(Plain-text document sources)
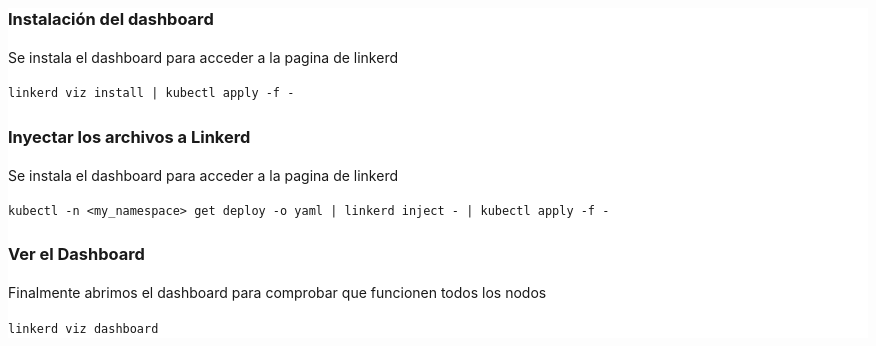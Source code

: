### Instalación del dashboard
Se instala el dashboard para acceder a la pagina de linkerd
```
linkerd viz install | kubectl apply -f -
```

### Inyectar los archivos a Linkerd
Se instala el dashboard para acceder a la pagina de linkerd
```
kubectl -n <my_namespace> get deploy -o yaml | linkerd inject - | kubectl apply -f -
```
### Ver el Dashboard
Finalmente abrimos el dashboard para comprobar que funcionen todos los nodos
```
linkerd viz dashboard
```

#### Work instruction:
Every entry above should be given again exactly, with no images included.

#### Task result:
Source code

:### Instalación del dashboard
Se instala el dashboard para acceder a la pagina de linkerd
```
linkerd viz install | kubectl apply -f -
```

### Inyectar los archivos a Linkerd
Se instala el dashboard para acceder a la pagina de linkerd
```
kubectl -n <my_namespace> get deploy -o yaml | linkerd inject - | kubectl apply -f -
```
### Ver el Dashboard
Finalmente abrimos el dashboard para comprobar que funcionen todos los nodos
```
linkerd viz dashboard
```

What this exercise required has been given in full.